However, he said, “We shouldn’t be dismissive of cyber-terror, even though it is routine in Israel and past experience shows that ‘Anonymous’ attacks caused minimal damage. Still, what has characterized the successful attacks is complacency on the part of Israeli website owners and their lack of a basic understanding of what they have to do to block them — actions that are often extremely easy to perform and at a low cost.”

By Thursday evening (Israel time), Anonymous claimed it had attacked at least 55 Israeli websites, among them government and military ones, according to JNS, though this has been denied by officials.

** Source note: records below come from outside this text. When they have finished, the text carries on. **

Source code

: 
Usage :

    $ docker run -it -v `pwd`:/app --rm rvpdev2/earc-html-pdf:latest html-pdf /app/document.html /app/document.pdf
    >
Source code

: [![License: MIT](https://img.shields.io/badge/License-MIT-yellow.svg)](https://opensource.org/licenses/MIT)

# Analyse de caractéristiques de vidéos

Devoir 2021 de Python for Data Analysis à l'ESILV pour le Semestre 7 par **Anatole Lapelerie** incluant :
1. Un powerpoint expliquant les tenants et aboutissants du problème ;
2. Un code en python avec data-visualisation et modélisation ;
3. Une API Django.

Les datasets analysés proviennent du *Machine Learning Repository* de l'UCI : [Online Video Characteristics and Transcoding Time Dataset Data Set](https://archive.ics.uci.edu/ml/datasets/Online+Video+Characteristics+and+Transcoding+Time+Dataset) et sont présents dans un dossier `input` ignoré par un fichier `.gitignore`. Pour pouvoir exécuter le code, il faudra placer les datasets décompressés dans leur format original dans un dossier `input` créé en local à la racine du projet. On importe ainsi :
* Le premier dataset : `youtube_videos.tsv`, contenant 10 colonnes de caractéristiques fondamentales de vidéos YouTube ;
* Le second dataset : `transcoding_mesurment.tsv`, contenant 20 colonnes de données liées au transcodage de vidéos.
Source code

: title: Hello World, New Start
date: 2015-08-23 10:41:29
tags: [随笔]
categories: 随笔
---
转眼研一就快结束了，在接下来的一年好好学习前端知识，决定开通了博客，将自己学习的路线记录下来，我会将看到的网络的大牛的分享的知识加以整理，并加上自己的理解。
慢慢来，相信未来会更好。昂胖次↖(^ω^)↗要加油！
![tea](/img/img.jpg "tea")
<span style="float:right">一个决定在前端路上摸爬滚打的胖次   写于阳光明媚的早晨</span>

As The Algemeiner reported on Sunday, Amir Carmi, chief technology officer at the Israel branch of the security company ESET, provided five rules of thumb to the Hebrew news site Walla for safe surfing:

  1. Do not click on suspicious links in your email, SMS, What’sApp or social media inboxes. These might look innocent, and can even appear as though they are from friends or contacts. Your guiding principle should be not to click on any such link, unless you know for certain that it is safe.
  2. Never open attachments received via email or social media. The exception to this rule is an attachment you receive from someone you trust, and which you know for certain is meant for you. If you receive an unexpected attachment, it is better to ask the sender what it is before opening it.
  3. Update your operational system and other programs on your computer regularly. Microsoft updates, Adobe and Java are the most important of these.
  4. Do not download programs with which you are unfamiliar and whose source is unknown to you. Particularly suspicious are expensive programs offered for free. Such programs often turn out to be “costly” in other ways. There are many excellent and trustworthy free programs, but try to find user reviews or articles in respectable tech columns before installing any on your computer.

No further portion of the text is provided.